McKibben writes uncomplicated articles and speaks in ways comfortably relatable to American liberal-arts college audiences. While it is important to talk to those people, we need a movement with broader scope bringing forth dialogues about justice from different perspectives. We need to think hard about how the movement is represented, we need to listen to the voices in it, and to identify leaders intentionally. Being seen as spokespeople, McKibben and Klein could stress that they don’t represent anybody, that the main resistance is being done by others often completely separate from 350.org, and they can point to some of those struggles. 350.org can choose to stop over-extending itself in trying to be the movement and to not play the role of selecting who gets put forward as a leader.

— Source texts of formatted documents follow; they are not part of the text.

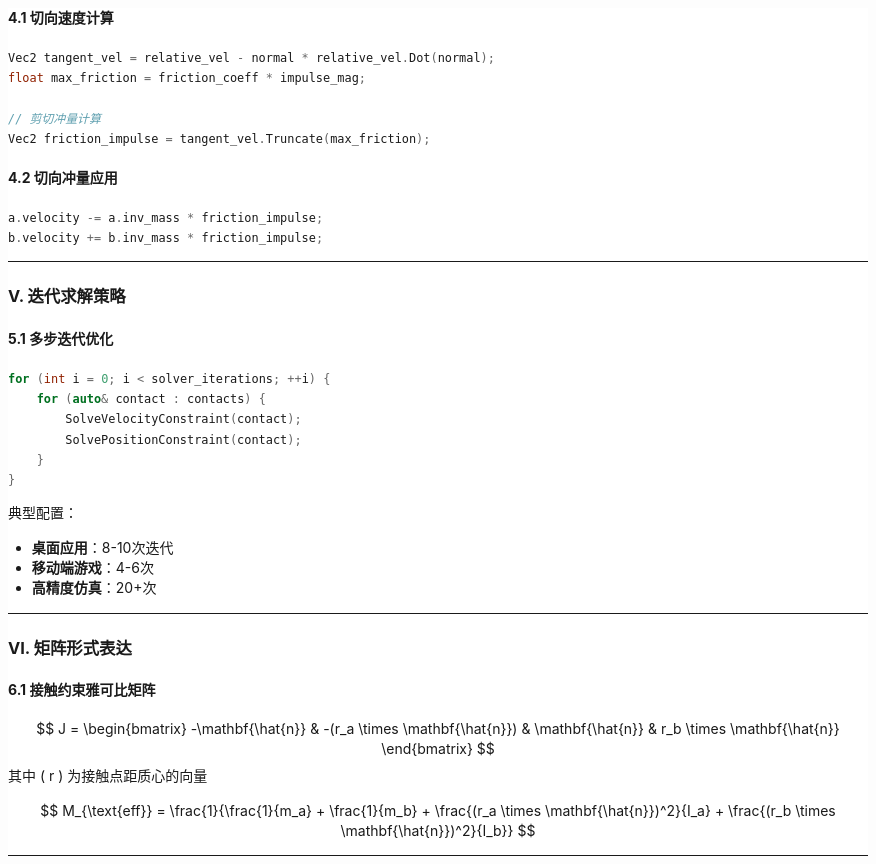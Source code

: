 #### **4.1 切向速度计算**
```cpp
Vec2 tangent_vel = relative_vel - normal * relative_vel.Dot(normal);
float max_friction = friction_coeff * impulse_mag;
  
// 剪切冲量计算
Vec2 friction_impulse = tangent_vel.Truncate(max_friction);
```

#### **4.2 切向冲量应用**
```cpp
a.velocity -= a.inv_mass * friction_impulse;
b.velocity += b.inv_mass * friction_impulse;
```

---

### **V. 迭代求解策略**

#### **5.1 多步迭代优化**
```cpp
for (int i = 0; i < solver_iterations; ++i) {
    for (auto& contact : contacts) {
        SolveVelocityConstraint(contact);
        SolvePositionConstraint(contact);
    }
}
```
典型配置：<br>
- **桌面应用**：8-10次迭代<br>
- **移动端游戏**：4-6次<br>
- **高精度仿真**：20+次

---

### **VI. 矩阵形式表达**

#### **6.1 接触约束雅可比矩阵**
$$
J = \begin{bmatrix}
-\mathbf{\hat{n}} & -(r_a \times \mathbf{\hat{n}}) & 
\mathbf{\hat{n}} & r_b \times \mathbf{\hat{n}}
\end{bmatrix}
$$
其中 \( r \) 为接触点距质心的向量

$$
M_{\text{eff}} = \frac{1}{\frac{1}{m_a} + \frac{1}{m_b} + 
\frac{(r_a \times \mathbf{\hat{n}})^2}{I_a} + 
\frac{(r_b \times \mathbf{\hat{n}})^2}{I_b}}
$$

---
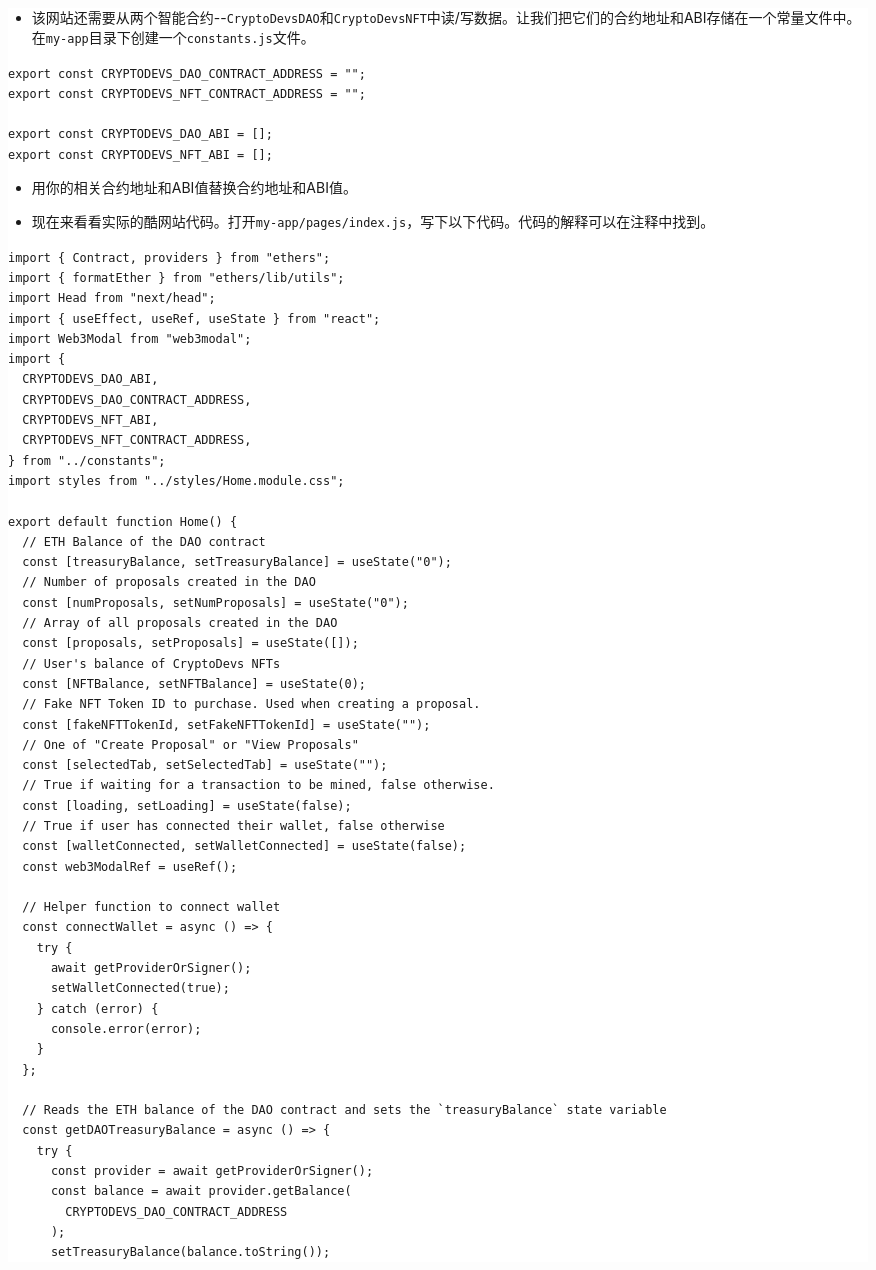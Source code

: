 - 该网站还需要从两个智能合约--`CryptoDevsDAO`和`CryptoDevsNFT`中读/写数据。让我们把它们的合约地址和ABI存储在一个常量文件中。在`my-app`目录下创建一个`constants.js`文件。

```
export const CRYPTODEVS_DAO_CONTRACT_ADDRESS = "";
export const CRYPTODEVS_NFT_CONTRACT_ADDRESS = "";

export const CRYPTODEVS_DAO_ABI = [];
export const CRYPTODEVS_NFT_ABI = [];
```

- 用你的相关合约地址和ABI值替换合约地址和ABI值。

- 现在来看看实际的酷网站代码。打开`my-app/pages/index.js`，写下以下代码。代码的解释可以在注释中找到。

```
import { Contract, providers } from "ethers";
import { formatEther } from "ethers/lib/utils";
import Head from "next/head";
import { useEffect, useRef, useState } from "react";
import Web3Modal from "web3modal";
import {
  CRYPTODEVS_DAO_ABI,
  CRYPTODEVS_DAO_CONTRACT_ADDRESS,
  CRYPTODEVS_NFT_ABI,
  CRYPTODEVS_NFT_CONTRACT_ADDRESS,
} from "../constants";
import styles from "../styles/Home.module.css";

export default function Home() {
  // ETH Balance of the DAO contract
  const [treasuryBalance, setTreasuryBalance] = useState("0");
  // Number of proposals created in the DAO
  const [numProposals, setNumProposals] = useState("0");
  // Array of all proposals created in the DAO
  const [proposals, setProposals] = useState([]);
  // User's balance of CryptoDevs NFTs
  const [NFTBalance, setNFTBalance] = useState(0);
  // Fake NFT Token ID to purchase. Used when creating a proposal.
  const [fakeNFTTokenId, setFakeNFTTokenId] = useState("");
  // One of "Create Proposal" or "View Proposals"
  const [selectedTab, setSelectedTab] = useState("");
  // True if waiting for a transaction to be mined, false otherwise.
  const [loading, setLoading] = useState(false);
  // True if user has connected their wallet, false otherwise
  const [walletConnected, setWalletConnected] = useState(false);
  const web3ModalRef = useRef();

  // Helper function to connect wallet
  const connectWallet = async () => {
    try {
      await getProviderOrSigner();
      setWalletConnected(true);
    } catch (error) {
      console.error(error);
    }
  };

  // Reads the ETH balance of the DAO contract and sets the `treasuryBalance` state variable
  const getDAOTreasuryBalance = async () => {
    try {
      const provider = await getProviderOrSigner();
      const balance = await provider.getBalance(
        CRYPTODEVS_DAO_CONTRACT_ADDRESS
      );
      setTreasuryBalance(balance.toString());
```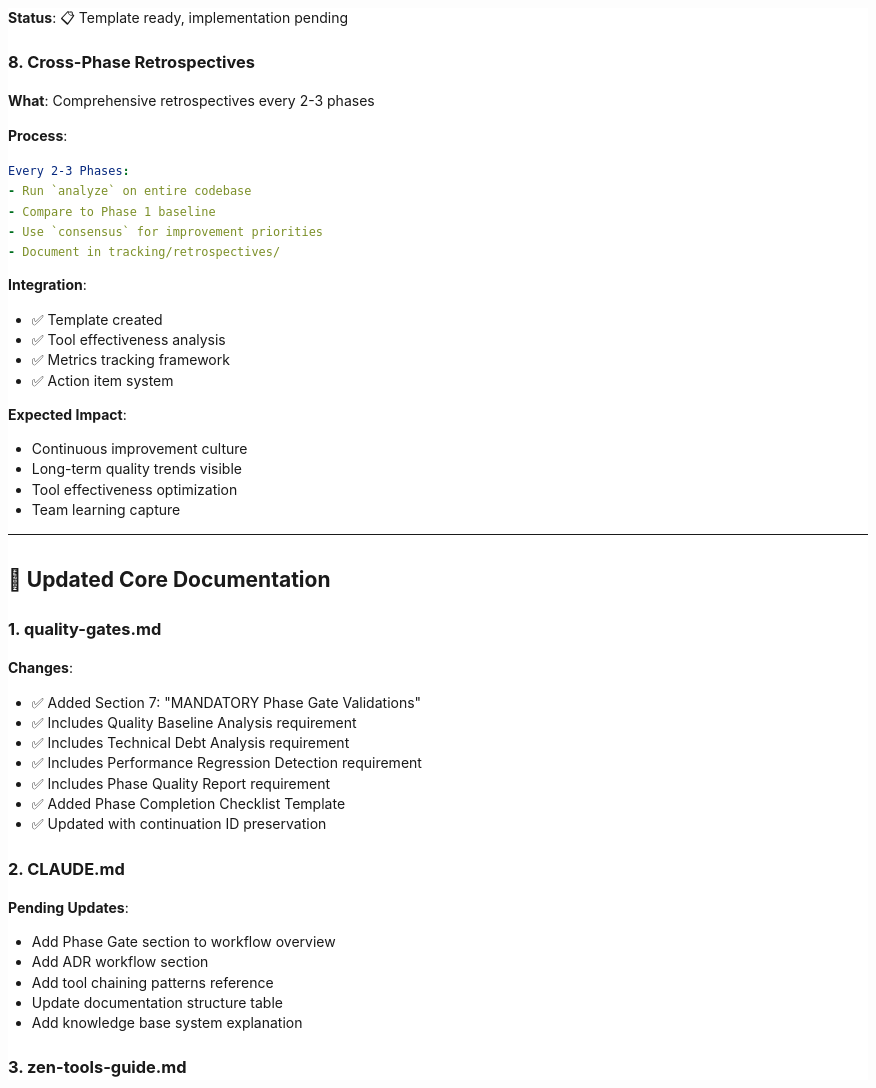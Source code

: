 **Status**: 📋 Template ready, implementation pending

### 8. Cross-Phase Retrospectives

**What**: Comprehensive retrospectives every 2-3 phases

**Process**:
```yaml
Every 2-3 Phases:
- Run `analyze` on entire codebase
- Compare to Phase 1 baseline
- Use `consensus` for improvement priorities
- Document in tracking/retrospectives/
```

**Integration**:
- ✅ Template created
- ✅ Tool effectiveness analysis
- ✅ Metrics tracking framework
- ✅ Action item system

**Expected Impact**:
- Continuous improvement culture
- Long-term quality trends visible
- Tool effectiveness optimization
- Team learning capture

---

## 🔄 Updated Core Documentation

### 1. quality-gates.md

**Changes**:
- ✅ Added Section 7: "MANDATORY Phase Gate Validations"
- ✅ Includes Quality Baseline Analysis requirement
- ✅ Includes Technical Debt Analysis requirement
- ✅ Includes Performance Regression Detection requirement
- ✅ Includes Phase Quality Report requirement
- ✅ Added Phase Completion Checklist Template
- ✅ Updated with continuation ID preservation

### 2. CLAUDE.md

**Pending Updates**:
- Add Phase Gate section to workflow overview
- Add ADR workflow section
- Add tool chaining patterns reference
- Update documentation structure table
- Add knowledge base system explanation

### 3. zen-tools-guide.md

While not perfect, the Peoples’ Climate March appears to be a good collaboration between groups, and there are exciting possibilities for where the movement can go from here.
David Gray-Donald studied Environment & Biology at McGill University then worked there facilitating community sustainability projects. He is actively part of the struggle to undo our reliance on fossil fuels and is trying to educate himself on how to be a responsible adult male. He lives in Montreal and Toronto.